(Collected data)
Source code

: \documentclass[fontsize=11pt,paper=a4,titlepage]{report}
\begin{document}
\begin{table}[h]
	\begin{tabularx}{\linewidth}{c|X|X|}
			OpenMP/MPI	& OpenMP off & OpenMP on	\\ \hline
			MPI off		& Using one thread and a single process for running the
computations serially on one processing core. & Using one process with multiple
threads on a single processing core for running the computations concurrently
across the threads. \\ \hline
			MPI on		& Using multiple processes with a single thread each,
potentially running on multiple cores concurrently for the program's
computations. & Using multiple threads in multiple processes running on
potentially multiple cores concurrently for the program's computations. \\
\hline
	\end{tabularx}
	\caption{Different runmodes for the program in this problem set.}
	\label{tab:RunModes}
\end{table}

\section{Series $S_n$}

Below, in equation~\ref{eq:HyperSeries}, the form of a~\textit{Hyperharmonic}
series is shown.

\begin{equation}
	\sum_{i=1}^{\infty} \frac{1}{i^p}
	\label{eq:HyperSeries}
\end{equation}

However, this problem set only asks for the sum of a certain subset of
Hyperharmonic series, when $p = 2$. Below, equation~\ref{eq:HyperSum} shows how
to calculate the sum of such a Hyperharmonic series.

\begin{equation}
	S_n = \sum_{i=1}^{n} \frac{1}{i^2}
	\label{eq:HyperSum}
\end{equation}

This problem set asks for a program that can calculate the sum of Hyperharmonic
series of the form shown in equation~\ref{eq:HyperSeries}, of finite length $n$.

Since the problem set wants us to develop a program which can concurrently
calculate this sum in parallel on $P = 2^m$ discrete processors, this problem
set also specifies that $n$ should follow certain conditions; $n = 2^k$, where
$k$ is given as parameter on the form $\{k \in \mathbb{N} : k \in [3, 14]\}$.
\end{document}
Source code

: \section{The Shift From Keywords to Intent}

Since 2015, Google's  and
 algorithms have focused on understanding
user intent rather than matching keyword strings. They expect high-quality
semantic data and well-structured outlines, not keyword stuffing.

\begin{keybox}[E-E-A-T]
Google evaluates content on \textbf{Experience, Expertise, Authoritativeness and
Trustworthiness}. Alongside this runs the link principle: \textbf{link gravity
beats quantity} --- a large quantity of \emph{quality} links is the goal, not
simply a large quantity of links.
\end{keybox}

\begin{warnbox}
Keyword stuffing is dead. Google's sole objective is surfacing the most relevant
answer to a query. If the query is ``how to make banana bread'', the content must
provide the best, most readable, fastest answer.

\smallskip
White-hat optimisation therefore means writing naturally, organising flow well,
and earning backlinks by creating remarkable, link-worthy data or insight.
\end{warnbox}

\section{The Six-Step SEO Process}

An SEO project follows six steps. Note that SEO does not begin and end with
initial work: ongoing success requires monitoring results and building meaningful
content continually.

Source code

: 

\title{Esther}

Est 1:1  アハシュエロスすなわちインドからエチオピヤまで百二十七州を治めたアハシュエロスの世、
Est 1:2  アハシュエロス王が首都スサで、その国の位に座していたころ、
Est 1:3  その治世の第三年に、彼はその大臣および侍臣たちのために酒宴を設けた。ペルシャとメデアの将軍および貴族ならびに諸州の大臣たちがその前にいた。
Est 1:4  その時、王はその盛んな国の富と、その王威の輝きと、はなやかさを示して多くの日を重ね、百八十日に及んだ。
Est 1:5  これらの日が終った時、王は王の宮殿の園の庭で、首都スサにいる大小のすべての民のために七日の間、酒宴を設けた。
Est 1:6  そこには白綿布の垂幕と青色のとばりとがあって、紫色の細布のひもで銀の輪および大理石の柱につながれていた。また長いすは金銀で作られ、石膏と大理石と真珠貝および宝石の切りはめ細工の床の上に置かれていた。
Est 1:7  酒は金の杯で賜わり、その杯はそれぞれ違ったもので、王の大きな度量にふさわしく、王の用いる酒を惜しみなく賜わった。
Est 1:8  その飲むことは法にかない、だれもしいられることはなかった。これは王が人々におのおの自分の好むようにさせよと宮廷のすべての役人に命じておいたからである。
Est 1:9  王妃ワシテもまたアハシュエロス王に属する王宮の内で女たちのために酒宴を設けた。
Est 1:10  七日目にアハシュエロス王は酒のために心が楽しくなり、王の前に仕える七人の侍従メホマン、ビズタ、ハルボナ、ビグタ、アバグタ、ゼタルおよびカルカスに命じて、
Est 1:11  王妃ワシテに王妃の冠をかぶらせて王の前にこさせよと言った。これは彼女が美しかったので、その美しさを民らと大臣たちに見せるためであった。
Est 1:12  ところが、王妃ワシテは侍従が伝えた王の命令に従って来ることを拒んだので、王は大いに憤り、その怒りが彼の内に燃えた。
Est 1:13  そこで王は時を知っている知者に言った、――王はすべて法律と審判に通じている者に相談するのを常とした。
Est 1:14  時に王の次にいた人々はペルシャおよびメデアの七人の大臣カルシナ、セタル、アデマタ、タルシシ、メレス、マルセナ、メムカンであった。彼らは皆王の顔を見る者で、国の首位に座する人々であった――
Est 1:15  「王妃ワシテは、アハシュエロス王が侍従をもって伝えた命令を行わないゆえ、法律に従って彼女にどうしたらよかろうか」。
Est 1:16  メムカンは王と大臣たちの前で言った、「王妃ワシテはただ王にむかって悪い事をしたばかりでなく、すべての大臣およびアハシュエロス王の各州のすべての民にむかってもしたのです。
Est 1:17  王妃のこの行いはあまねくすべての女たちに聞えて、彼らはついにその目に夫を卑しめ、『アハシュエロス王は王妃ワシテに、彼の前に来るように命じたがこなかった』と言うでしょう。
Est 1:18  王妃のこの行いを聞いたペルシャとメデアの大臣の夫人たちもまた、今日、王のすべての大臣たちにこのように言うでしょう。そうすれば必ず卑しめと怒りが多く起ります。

• _Required work_
Retype every entry exactly as it stands.

• _Result of the exercise_
Source code

: \documentclass[fontsize=11pt,paper=a4,titlepage]{report}
\begin{document}
\begin{table}[h]
	\begin{tabularx}{\linewidth}{c|X|X|}
			OpenMP/MPI	& OpenMP off & OpenMP on	\\ \hline
			MPI off		& Using one thread and a single process for running the
computations serially on one processing core. & Using one process with multiple
threads on a single processing core for running the computations concurrently
across the threads. \\ \hline
			MPI on		& Using multiple processes with a single thread each,
potentially running on multiple cores concurrently for the program's
computations. & Using multiple threads in multiple processes running on
potentially multiple cores concurrently for the program's computations. \\
\hline
	\end{tabularx}
	\caption{Different runmodes for the program in this problem set.}
	\label{tab:RunModes}
\end{table}

\section{Series $S_n$}

Below, in equation~\ref{eq:HyperSeries}, the form of a~\textit{Hyperharmonic}
series is shown.

\begin{equation}
	\sum_{i=1}^{\infty} \frac{1}{i^p}
	\label{eq:HyperSeries}
\end{equation}

However, this problem set only asks for the sum of a certain subset of
Hyperharmonic series, when $p = 2$. Below, equation~\ref{eq:HyperSum} shows how
to calculate the sum of such a Hyperharmonic series.

\begin{equation}
	S_n = \sum_{i=1}^{n} \frac{1}{i^2}
	\label{eq:HyperSum}
\end{equation}

This problem set asks for a program that can calculate the sum of Hyperharmonic
series of the form shown in equation~\ref{eq:HyperSeries}, of finite length $n$.

Since the problem set wants us to develop a program which can concurrently
calculate this sum in parallel on $P = 2^m$ discrete processors, this problem
set also specifies that $n$ should follow certain conditions; $n = 2^k$, where
$k$ is given as parameter on the form $\{k \in \mathbb{N} : k \in [3, 14]\}$.
\end{document}
Source code

: \section{The Shift From Keywords to Intent}

Since 2015, Google's  and
 algorithms have focused on understanding
user intent rather than matching keyword strings. They expect high-quality
semantic data and well-structured outlines, not keyword stuffing.

\begin{keybox}[E-E-A-T]
Google evaluates content on \textbf{Experience, Expertise, Authoritativeness and
Trustworthiness}. Alongside this runs the link principle: \textbf{link gravity
beats quantity} --- a large quantity of \emph{quality} links is the goal, not
simply a large quantity of links.
\end{keybox}

\begin{warnbox}
Keyword stuffing is dead. Google's sole objective is surfacing the most relevant
answer to a query. If the query is ``how to make banana bread'', the content must
provide the best, most readable, fastest answer.

\smallskip
White-hat optimisation therefore means writing naturally, organising flow well,
and earning backlinks by creating remarkable, link-worthy data or insight.
\end{warnbox}

\section{The Six-Step SEO Process}

An SEO project follows six steps. Note that SEO does not begin and end with
initial work: ongoing success requires monitoring results and building meaningful
content continually.

Source code

: 

\title{Esther}

Est 1:1  アハシュエロスすなわちインドからエチオピヤまで百二十七州を治めたアハシュエロスの世、
Est 1:2  アハシュエロス王が首都スサで、その国の位に座していたころ、
Est 1:3  その治世の第三年に、彼はその大臣および侍臣たちのために酒宴を設けた。ペルシャとメデアの将軍および貴族ならびに諸州の大臣たちがその前にいた。
Est 1:4  その時、王はその盛んな国の富と、その王威の輝きと、はなやかさを示して多くの日を重ね、百八十日に及んだ。
Est 1:5  これらの日が終った時、王は王の宮殿の園の庭で、首都スサにいる大小のすべての民のために七日の間、酒宴を設けた。
Est 1:6  そこには白綿布の垂幕と青色のとばりとがあって、紫色の細布のひもで銀の輪および大理石の柱につながれていた。また長いすは金銀で作られ、石膏と大理石と真珠貝および宝石の切りはめ細工の床の上に置かれていた。
Est 1:7  酒は金の杯で賜わり、その杯はそれぞれ違ったもので、王の大きな度量にふさわしく、王の用いる酒を惜しみなく賜わった。
Est 1:8  その飲むことは法にかない、だれもしいられることはなかった。これは王が人々におのおの自分の好むようにさせよと宮廷のすべての役人に命じておいたからである。
Est 1:9  王妃ワシテもまたアハシュエロス王に属する王宮の内で女たちのために酒宴を設けた。
Est 1:10  七日目にアハシュエロス王は酒のために心が楽しくなり、王の前に仕える七人の侍従メホマン、ビズタ、ハルボナ、ビグタ、アバグタ、ゼタルおよびカルカスに命じて、
Est 1:11  王妃ワシテに王妃の冠をかぶらせて王の前にこさせよと言った。これは彼女が美しかったので、その美しさを民らと大臣たちに見せるためであった。
Est 1:12  ところが、王妃ワシテは侍従が伝えた王の命令に従って来ることを拒んだので、王は大いに憤り、その怒りが彼の内に燃えた。
Est 1:13  そこで王は時を知っている知者に言った、――王はすべて法律と審判に通じている者に相談するのを常とした。
Est 1:14  時に王の次にいた人々はペルシャおよびメデアの七人の大臣カルシナ、セタル、アデマタ、タルシシ、メレス、マルセナ、メムカンであった。彼らは皆王の顔を見る者で、国の首位に座する人々であった――
Est 1:15  「王妃ワシテは、アハシュエロス王が侍従をもって伝えた命令を行わないゆえ、法律に従って彼女にどうしたらよかろうか」。
Est 1:16  メムカンは王と大臣たちの前で言った、「王妃ワシテはただ王にむかって悪い事をしたばかりでなく、すべての大臣およびアハシュエロス王の各州のすべての民にむかってもしたのです。
Est 1:17  王妃のこの行いはあまねくすべての女たちに聞えて、彼らはついにその目に夫を卑しめ、『アハシュエロス王は王妃ワシテに、彼の前に来るように命じたがこなかった』と言うでしょう。
Est 1:18  王妃のこの行いを聞いたペルシャとメデアの大臣の夫人たちもまた、今日、王のすべての大臣たちにこのように言うでしょう。そうすれば必ず卑しめと怒りが多く起ります。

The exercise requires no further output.